Try it:
Once the line containing "(function(x) return x end)(a)" is found in the entries below, restate it and each following line word for word, stopping after the line containing "can be represented".

Provided material Start Marker

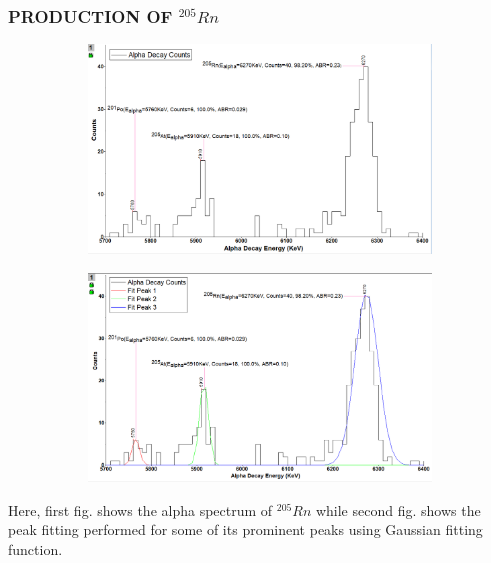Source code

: \documentclass[12pt]{article}
\begin{document}
\subsubsection{PRODUCTION OF $^{205}Rn$}
\begin{figure}[h]
\centering
 \begin{subfigure}
\centering
\includegraphics[scale=0.5]{Rn205.png}
\end{subfigure}
\hfill
\begin{subfigure}
\centering
\includegraphics[scale=0.5]{Rn205(Peak Fitting).png}
\end{subfigure}
\label{First fig shows the alpha spectrum of Rn 205 and second fig shows the peak fitting for its prominent peaks.}
\end{figure}
Here, first fig. shows the alpha spectrum of $^{205}Rn$ while second fig. shows the peak fitting performed for some of its prominent peaks using Gaussian fitting function.
\clearpage
\end{document}
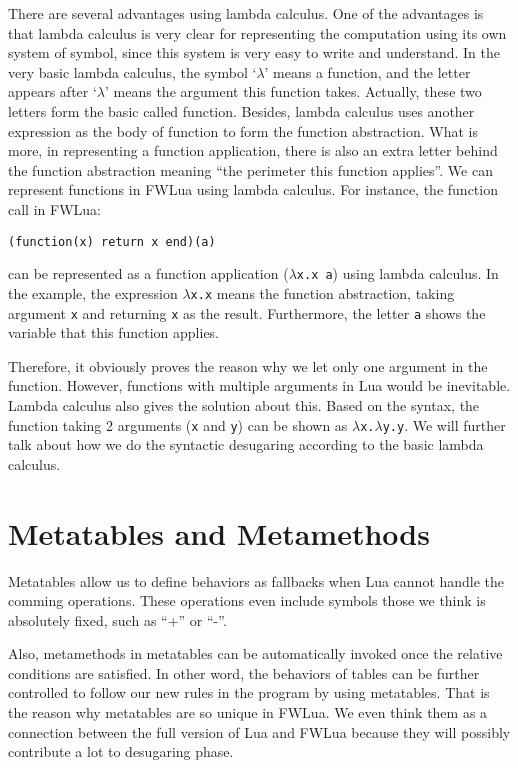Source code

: There are several advantages using lambda calculus. One of the advantages is that lambda calculus is very clear for representing the computation using its own system of symbol, since this system is very easy to write and understand. In the very basic lambda calculus, the symbol `$\lambda$' means a function, and the letter appears after `$\lambda$' means the argument this function takes. Actually, these two letters form the basic called function. Besides, lambda calculus uses another expression as the body of function to form the function abstraction. What is more, in representing a function application, there is also an extra letter behind the function abstraction meaning ``the perimeter this function applies''. We can represent functions in FWLua using lambda calculus. For instance, the function call in FWLua:
\begin{verbatim}
(function(x) return x end)(a)
\end{verbatim}
can be represented as a function application ({\tt $\lambda$x.x a}) using lambda calculus. In the example, the expression {\tt $\lambda$x.x} means the function abstraction, taking argument {\tt x} and returning {\tt x} as the result. Furthermore, the letter {\tt a} shows the variable that this function applies.

Therefore, it obviously proves the reason why we let only one argument in the function. However, functions with multiple arguments in Lua would be inevitable. Lambda calculus also gives the solution about this. Based on the syntax, the function taking 2 arguments ({\tt x} and {\tt y}) can be shown as {\tt $\lambda$x.$\lambda$y.y}. We will further talk about how we do the syntactic desugaring according to the basic lambda calculus.

\newcommand{\abFunction}[2]{{\tt function} ~{#1}~{\tt return}~{#2}~{\tt end}}
\newcommand{\semanticFullRaw}[4]{{#1},{#2} \Downarrow {#3},{#4}}
\newcommand{\semanticFull}[4]{{#1},{#2} \Downarrow {#3}, {#4}}


\section{Metatables and Metamethods}
Metatables allow us to define behaviors as fallbacks when Lua cannot handle the comming operations. These operations even include symbols those we think is absolutely fixed, such as ``+'' or ``-''.

Also, metamethods in metatables can be automatically invoked once the relative conditions are satisfied. In other word, the behaviors of tables can be further controlled to follow our new rules in the program by using metatables. That is the reason why metatables are so unique in FWLua. We even think them as a connection between the full version of Lua and FWLua because they will possibly contribute a lot to desugaring phase.

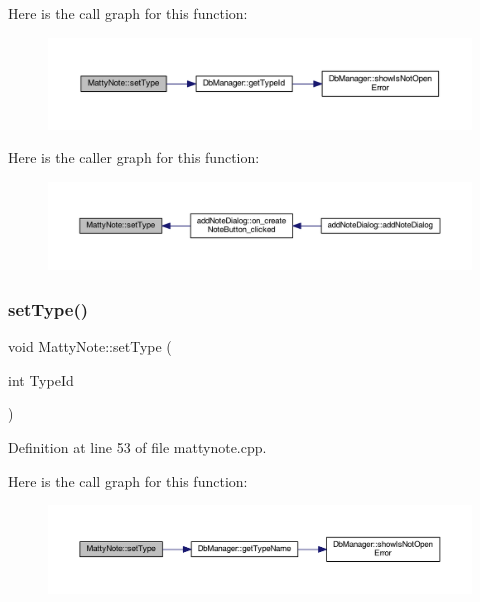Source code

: Here is the call graph for this function\+:
\nopagebreak
\begin{figure}[H]
\begin{center}
\leavevmode
\includegraphics[width=350pt]{classMattyNote_ac9171fd4faaf0c286c9315a0b4ef4560_cgraph}
\end{center}
\end{figure}
Here is the caller graph for this function\+:
\nopagebreak
\begin{figure}[H]
\begin{center}
\leavevmode
\includegraphics[width=350pt]{classMattyNote_ac9171fd4faaf0c286c9315a0b4ef4560_icgraph}
\end{center}
\end{figure}
\hypertarget{classMattyNote_a8ae86d728b9cb64fa78042a09cb5aa70}{}\label{classMattyNote_a8ae86d728b9cb64fa78042a09cb5aa70} 
\subsubsection{\texorpdfstring{set\+Type()}{setType()}\hspace{0.1cm}{\footnotesize\ttfamily [2/2]}}
{\footnotesize\ttfamily void Matty\+Note\+::set\+Type (\begin{DoxyParamCaption}\item[{int}]{Type\+Id }\end{DoxyParamCaption})}



Definition at line 53 of file mattynote.\+cpp.

Here is the call graph for this function\+:
\nopagebreak
\begin{figure}[H]
\begin{center}
\leavevmode
\includegraphics[width=350pt]{classMattyNote_a8ae86d728b9cb64fa78042a09cb5aa70_cgraph}
\end{center}
\end{figure}


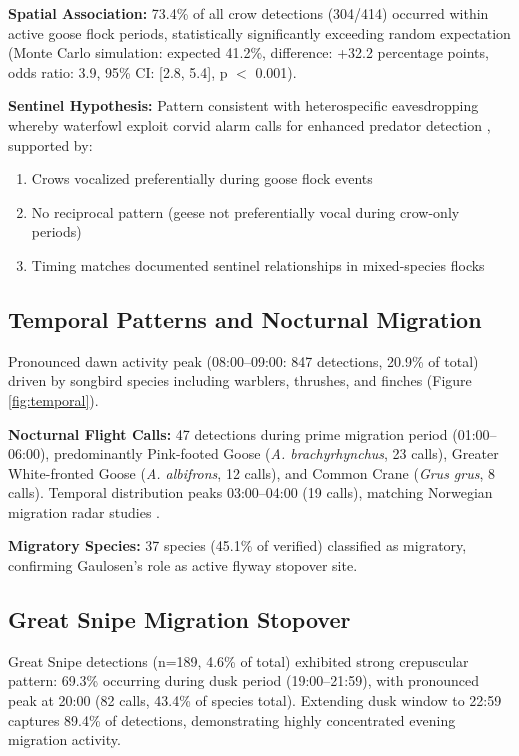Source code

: \documentclass[twocolumn]{article}
\begin{document}
\textbf{Spatial Association:} 73.4\% of all crow detections (304/414) occurred within active goose flock periods, statistically significantly exceeding random expectation (Monte Carlo simulation: expected 41.2\%, difference: +32.2 percentage points, odds ratio: 3.9, 95\% CI: [2.8, 5.4], p $<$ 0.001).

\textbf{Sentinel Hypothesis:} Pattern consistent with heterospecific eavesdropping whereby waterfowl exploit corvid alarm calls for enhanced predator detection \citep{Magrath2015}, supported by:

\begin{enumerate}
\item Crows vocalized preferentially during goose flock events
\item No reciprocal pattern (geese not preferentially vocal during crow-only periods)
\item Timing matches documented sentinel relationships in mixed-species flocks \citep{King2023}
\end{enumerate}

\subsection{Temporal Patterns and Nocturnal Migration}

Pronounced dawn activity peak (08:00--09:00: 847 detections, 20.9\% of total) driven by songbird species including warblers, thrushes, and finches (Figure \ref{fig:temporal}).

\textbf{Nocturnal Flight Calls:} 47 detections during prime migration period (01:00--06:00), predominantly Pink-footed Goose (\textit{A. brachyrhynchus}, 23 calls), Greater White-fronted Goose (\textit{A. albifrons}, 12 calls), and Common Crane (\textit{Grus grus}, 8 calls). Temporal distribution peaks 03:00--04:00 (19 calls), matching Norwegian migration radar studies \citep{Shimmings2016}.

\textbf{Migratory Species:} 37 species (45.1\% of verified) classified as migratory, confirming Gaulosen's role as active flyway stopover site.

\subsection{Great Snipe Migration Stopover}

Great Snipe detections (n=189, 4.6\% of total) exhibited strong crepuscular pattern: 69.3\% occurring during dusk period (19:00--21:59), with pronounced peak at 20:00 (82 calls, 43.4\% of species total). Extending dusk window to 22:59 captures 89.4\% of detections, demonstrating highly concentrated evening migration activity.
\end{document}
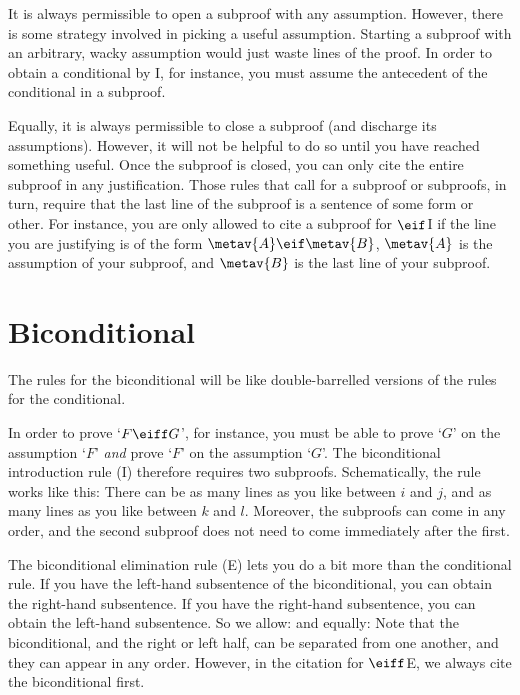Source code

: It is always permissible to open a subproof with any assumption. However, there is some strategy involved in picking a useful assumption. Starting a subproof with an arbitrary, wacky assumption would just waste lines of the proof. In order to obtain a conditional by {\eif}I, for instance, you must assume the antecedent of the conditional in a subproof.

Equally, it is always permissible to close a subproof (and discharge its assumptions). However, it will not be helpful to do so until you have reached something useful. Once the subproof is closed, you can only cite the entire subproof in any justification. Those rules that call for a subproof or subproofs, in turn, require that the last line of the subproof is a sentence of some form or other. For instance, you are only allowed to cite a subproof for $\eif$I if the line you are justifying is of the form $\metav{A} \eif \metav{B}$, $\metav{A}$ is the assumption of your subproof, and $\metav{B}$ is the last line of your subproof.


\section{Biconditional}
The rules for the biconditional will be like double-barrelled versions of the rules for the conditional.

In order to prove `$F \eiff G$', for instance, you must be able to prove `$G$' on the assumption `$F$' \emph{and} prove `$F$' on the assumption `$G$'. The biconditional introduction rule ({\eiff}I) therefore requires two subproofs. Schematically, the rule works like this: 
There can be as many lines as you like between $i$ and $j$, and as many lines as you like between $k$ and $l$. Moreover, the subproofs can come in any order, and the second subproof does not need to come immediately after the first.

The biconditional elimination rule ({\eiff}E) lets you do a bit more than the conditional rule. If you have the left-hand subsentence of the biconditional, you can obtain the right-hand subsentence. If you have the right-hand subsentence, you can obtain the left-hand subsentence. So we allow:
and equally:
Note that the biconditional, and the right or left half, can be separated from one another, and they can appear in any order. However, in the citation for $\eiff$E, we always cite the biconditional first.

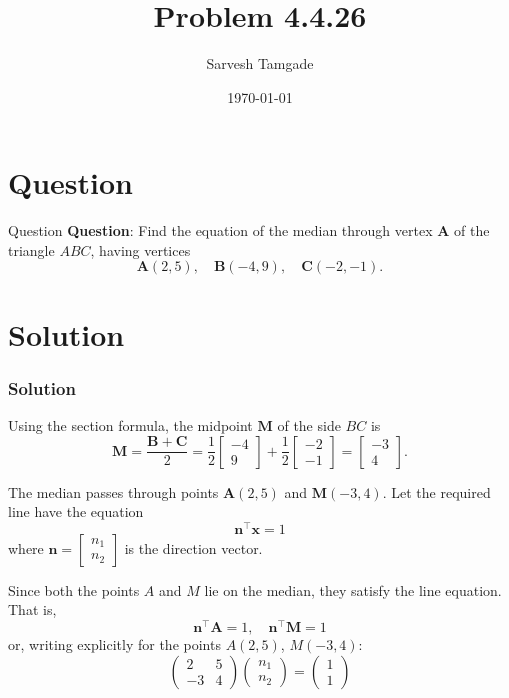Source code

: \documentclass{beamer}
\title{Problem 4.4.26}
\author{Sarvesh Tamgade}
\date{\today}
\theoremstyle{remark}
\numberwithin{equation}{section}
\begin{document}
\begin{frame}
\titlepage
\end{frame}

\section{Question}
\begin{frame}{Question}
\textbf{Question}:
 Find the equation of the median through vertex \(\mathbf{A}\) of the triangle \(ABC\), having vertices
\[
\mathbf{A}(2,5), \quad \mathbf{B}(-4,9), \quad \mathbf{C}(-2,-1).
\]

\end{frame}

\section{Solution}
\begin{frame}[fragile]
    \frametitle{Solution}
Using the section formula, the midpoint \(\mathbf{M}\) of the side \(BC\) is 
\[
\mathbf{M} = \frac{\mathbf{B} + \mathbf{C}}{2} = 
\frac{1}{2} \begin{bmatrix} -4 \\ 9 \end{bmatrix} + 
\frac{1}{2} \begin{bmatrix} -2 \\ -1 \end{bmatrix} = 
\begin{bmatrix} -3 \\ 4 \end{bmatrix}.
\]

The median passes through points \(\mathbf{A}(2,5)\) and \(\mathbf{M}(-3,4)\).
Let the required line have the equation
\[
\mathbf{n}^\top \mathbf{x} = 1
\]
where \( \mathbf{n} = \begin{bmatrix} n_1 \\ n_2 \end{bmatrix} \) is the direction vector.

Since both the points \( A \) and \( M \) lie on the median, they satisfy the line equation. That is,
\[
\mathbf{n}^\top \mathbf{A} = 1, \quad \mathbf{n}^\top \mathbf{M} = 1
\]
or, writing explicitly for the points \( A(2,5) \), \( M(-3,4) \):
\[
\begin{pmatrix}
2 & 5 \\
-3 & 4
\end{pmatrix}
\begin{pmatrix}
n_1 \\ n_2
\end{pmatrix}
=
\begin{pmatrix}
1 \\ 1
\end{pmatrix}
\]

\end{frame}
\end{document}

Provided material End Marker

Solution to this problem:
(function(x) return x end)(a)
\end{verbatim}
can be represented as a function application ({\tt $\lambda$x.x a}) using lambda calculus. In the example, the expression {\tt $\lambda$x.x} means the function abstraction, taking argument {\tt x} and returning {\tt x} as the result. Furthermore, the letter {\tt a} shows the variable that this function applies.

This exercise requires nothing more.